Barr’s intervention in the Roger Stone case was described as a ‘break-the-glass’ moment by one former US attorney. Photograph: Andrew Harrer/Bloomberg via Getty Images

“One wonders whether other tweets could lead to people being charged, to people seeking harsher sentences,” said Sandick. “We watch with concern over the possibility that the US attorney in Washington DC was replaced because of her unwillingness perhaps to charge [former FBI official] Andrew McCabe, or James Comey, or others.”

A further Trump attack this week on the judge in the Paul Manafort and Stone cases, as well as the DC prosecutors, prompted a rare rebuke on Thursday from the chief US judge in the District of Columbia, Beryl A Howell.

“The judges of this court base their sentencing decisions on careful consideration of the actual record in the case before them; the applicable sentencing guidelines and statutory factors; the submissions of the parties, the Probation Office and victims; and their own judgment and experience,” Howell said.

“Public criticism or pressure is not a factor.”

‘Immense suffering, wreckage and misery’

Barr grew up in New York City, graduated from George Washington University law school, served in the Reagan administration and was attorney general under George HW Bush, establishing a record as a hardliner on gang violence and immigration and advocating for pardons in the Iran-Contra affair.

He is a devout Catholic, describing in a speech in October at the University of Notre Dame how the American experiment depends on the advance of “Judeo-Christian moral standards” and attacking “militant secularists” whose “campaign to destroy the traditional moral order has brought with it immense suffering, wreckage and misery”.

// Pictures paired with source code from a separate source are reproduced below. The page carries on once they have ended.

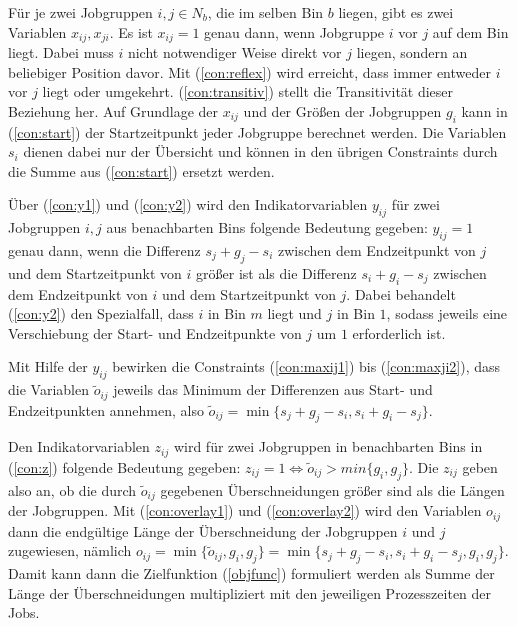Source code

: \documentclass{article}
\begin{document}
%
Für je zwei Jobgruppen $i,j\in N_b$, die im selben Bin $b$ liegen, gibt es
zwei Variablen $x_{ij},x_{ji}$. Es ist $x_{ij}=1$ genau dann, wenn 
Jobgruppe $i$ vor $j$ auf dem Bin liegt. Dabei muss $i$ nicht notwendiger
Weise direkt vor $j$ liegen, sondern an beliebiger Position davor.
Mit (\ref{con:reflex}) wird erreicht, dass immer entweder $i$ vor $j$ liegt
oder umgekehrt. (\ref{con:transitiv}) stellt die Transitivität dieser Beziehung
her. Auf Grundlage der $x_{ij}$ und der Größen der Jobgruppen $g_i$ 
kann in (\ref{con:start}) der Startzeitpunkt jeder Jobgruppe berechnet werden.
Die Variablen $s_i$ dienen dabei nur der Übersicht und können in den übrigen 
Constraints durch die Summe aus (\ref{con:start}) ersetzt werden.

Über (\ref{con:y1}) und (\ref{con:y2}) wird den Indikatorvariablen $y_{ij}$ für
zwei Jobgruppen $i,j$ aus benachbarten Bins folgende
Bedeutung gegeben: $y_{ij}=1$ genau dann, wenn die Differenz $s_j+g_j-s_i$ zwischen dem
Endzeitpunkt von $j$ und dem Startzeitpunkt von $i$ größer ist als
die Differenz $s_i+g_i-s_j$ zwischen dem Endzeitpunkt von $i$ und dem Startzeitpunkt von $j$.
Dabei behandelt (\ref{con:y2}) den Spezialfall, dass $i$ in Bin $m$ liegt und
$j$ in Bin $1$, sodass jeweils eine Verschiebung der Start- und Endzeitpunkte
von $j$ um $1$ erforderlich ist.

Mit Hilfe der $y_{ij}$ bewirken die Constraints (\ref{con:maxij1}) bis
(\ref{con:maxji2}), dass die Variablen $\tilde{o}_{ij}$ jeweils das Minimum
der Differenzen aus Start- und Endzeitpunkten annehmen, also
$\tilde{o}_{ij}=\min\{s_j+g_j-s_i, s_i+g_i-s_j\}$.

Den Indikatorvariablen $z_{ij}$ wird für zwei Jobgruppen in benachbarten Bins
in (\ref{con:z}) folgende Bedeutung gegeben:
$z_{ij}=1 \iff \tilde{o}_{ij} > min\{g_i,g_j\}$. Die $z_{ij}$ geben also an, ob die
durch $\tilde{o}_{ij}$ gegebenen Überschneidungen größer sind als die Längen
der Jobgruppen. Mit (\ref{con:overlay1}) und (\ref{con:overlay2}) wird den
Variablen $o_{ij}$ dann die endgültige Länge der Überschneidung der Jobgruppen
$i$ und $j$ zugewiesen, nämlich 
$o_{ij} = \min\{\tilde{o}_{ij},g_i,g_j\} = \min\{s_j+g_j-s_i,s_i+g_i-s_j,g_i,g_j\}$.
Damit kann dann die Zielfunktion (\ref{objfunc}) formuliert werden als Summe
der Länge der Überschneidungen multipliziert mit den jeweiligen Prozesszeiten
der Jobs.
\end{document}
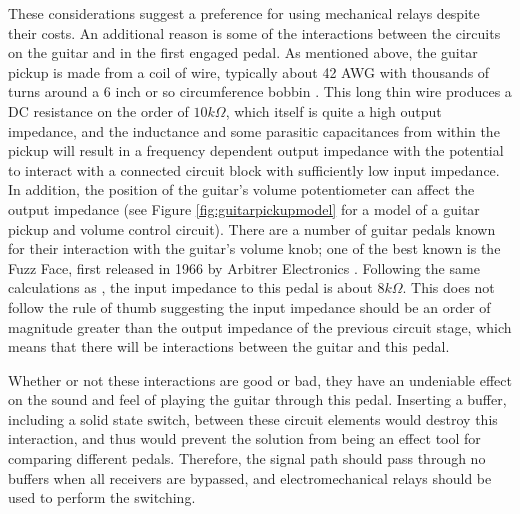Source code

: \documentclass{article}
\begin{document}
		\color{black}

		These considerations suggest a preference for using mechanical relays despite their costs.  An additional reason is some of the interactions between the circuits on the guitar and in the first engaged pedal.  As mentioned above, the guitar pickup is made from a coil of wire, typically about 42 AWG with thousands of turns around a 6 inch or so circumference bobbin \cite{StewMacpickups}.  This long thin wire produces a DC resistance on the order of $10k\Omega$, which itself is quite a high output impedance, and the inductance and some parasitic capacitances from within the pickup will result in a frequency dependent output impedance with the potential to interact with a connected circuit block with sufficiently low input impedance.  In addition, the position of the guitar's volume potentiometer can affect the output impedance (see Figure \ref{fig:guitarpickupmodel} for a model of a guitar pickup and volume control circuit).  There are a number of guitar pedals known for their interaction with the guitar's volume knob; one of the best known is the Fuzz Face, first released in 1966 by Arbitrer Electronics \cite{FuzzFace}.  Following the same calculations as \cite{FuzzFace}, the input impedance to this pedal is about $8k\Omega$.  This does not follow the rule of thumb suggesting the input impedance should be an order of magnitude greater than the output impedance of the previous circuit stage, which means that there will be interactions between the guitar and this pedal.

		Whether or not these interactions are good or bad, they have an undeniable effect on the sound and feel of playing the guitar through this pedal.  Inserting a buffer, including a solid state switch, between these circuit elements would destroy this interaction, and thus would prevent the solution from being an effect tool for comparing different pedals.  Therefore, the signal path should pass through no buffers when all receivers are bypassed, and electromechanical relays should be used to perform the switching.
\end{document}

Barr’s long career in public life led some justice department veterans to welcome his nomination as attorney general in late 2018, given concerns about who else Trump might pick.

There was some hope that he would be an attorney general in the traditional model … he has been a grave disappointment

Paul Rosenzweig

“Initially there was some hope that he would be an attorney general in the traditional model,” said Rosenzweig. “And I confess that myself, I thought that would be the case and I thought it would be a pretty traditional appointment.

“And he has been a grave disappointment.”

But there were also warnings about Barr, particularly attached to a memo he submitted to the department arguing that Mueller’s investigation of Trump for alleged obstruction of justice was “fatally misconceived”.

Kinkopf was among those who warned that Barr’s view of executive power was dangerously expansive, telling the Guardian it “comes very close to putting the president above the law”.

But there was room to believe at the time that Barr’s theories would remain theories, Kinkopf says now.

“Even among people who have advocated that theory of presidential power,” he said, “there are very longstanding norms in the justice department and the White House about respecting the independence of the justice department.”

Barr has not vindicated his supporters, Kinkopf said.

“His theory is that the constitution allows for this, but good-faith service in the office of president and the office of attorney general maintains the credibility and the apolitical nature of law enforcement. That had long been the norm regardless of one’s view of presidential power.

“Barr has completely obliterated that.”